> _Exercise details_:
Set down every entry again exactly as it stands below.

> _Provided records_:
+ + + + + + +
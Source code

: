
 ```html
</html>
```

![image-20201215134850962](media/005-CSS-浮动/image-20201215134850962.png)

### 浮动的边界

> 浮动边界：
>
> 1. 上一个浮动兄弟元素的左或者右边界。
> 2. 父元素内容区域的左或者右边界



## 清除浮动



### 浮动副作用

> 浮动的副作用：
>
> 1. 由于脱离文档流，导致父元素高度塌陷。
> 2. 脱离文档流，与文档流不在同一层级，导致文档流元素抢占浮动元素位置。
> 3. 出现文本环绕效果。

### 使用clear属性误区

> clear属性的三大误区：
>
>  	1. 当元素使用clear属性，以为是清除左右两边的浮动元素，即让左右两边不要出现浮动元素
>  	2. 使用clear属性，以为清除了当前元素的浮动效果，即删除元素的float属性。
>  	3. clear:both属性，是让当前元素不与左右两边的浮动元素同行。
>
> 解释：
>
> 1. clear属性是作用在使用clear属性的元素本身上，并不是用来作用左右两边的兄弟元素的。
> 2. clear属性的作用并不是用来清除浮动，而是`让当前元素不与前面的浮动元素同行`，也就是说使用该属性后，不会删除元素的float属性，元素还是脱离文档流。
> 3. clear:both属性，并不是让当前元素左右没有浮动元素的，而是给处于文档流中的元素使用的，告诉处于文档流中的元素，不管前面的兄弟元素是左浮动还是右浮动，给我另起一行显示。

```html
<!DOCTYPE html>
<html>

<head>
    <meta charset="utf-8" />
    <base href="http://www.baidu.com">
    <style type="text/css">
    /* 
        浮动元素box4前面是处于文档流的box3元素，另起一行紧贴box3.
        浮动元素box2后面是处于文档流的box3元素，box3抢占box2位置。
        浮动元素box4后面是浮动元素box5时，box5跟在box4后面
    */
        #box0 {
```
+ + + + + + +
> _Solution below_:
Source code

:
 ```html
</html>
```

![image-20201215134850962](media/005-CSS-浮动/image-20201215134850962.png)

### 浮动的边界

> 浮动边界：
>
> 1. 上一个浮动兄弟元素的左或者右边界。
> 2. 父元素内容区域的左或者右边界



## 清除浮动



### 浮动副作用

> 浮动的副作用：
>
> 1. 由于脱离文档流，导致父元素高度塌陷。
> 2. 脱离文档流，与文档流不在同一层级，导致文档流元素抢占浮动元素位置。
> 3. 出现文本环绕效果。

### 使用clear属性误区

> clear属性的三大误区：
>
>  	1. 当元素使用clear属性，以为是清除左右两边的浮动元素，即让左右两边不要出现浮动元素
>  	2. 使用clear属性，以为清除了当前元素的浮动效果，即删除元素的float属性。
>  	3. clear:both属性，是让当前元素不与左右两边的浮动元素同行。
>
> 解释：
>
> 1. clear属性是作用在使用clear属性的元素本身上，并不是用来作用左右两边的兄弟元素的。
> 2. clear属性的作用并不是用来清除浮动，而是`让当前元素不与前面的浮动元素同行`，也就是说使用该属性后，不会删除元素的float属性，元素还是脱离文档流。
> 3. clear:both属性，并不是让当前元素左右没有浮动元素的，而是给处于文档流中的元素使用的，告诉处于文档流中的元素，不管前面的兄弟元素是左浮动还是右浮动，给我另起一行显示。

```html
<!DOCTYPE html>
<html>

<head>
    <meta charset="utf-8" />
    <base href="http://www.baidu.com">
    <style type="text/css">
    /* 
        浮动元素box4前面是处于文档流的box3元素，另起一行紧贴box3.
        浮动元素box2后面是处于文档流的box3元素，box3抢占box2位置。
        浮动元素box4后面是浮动元素box5时，box5跟在box4后面
    */
        #box0 {
```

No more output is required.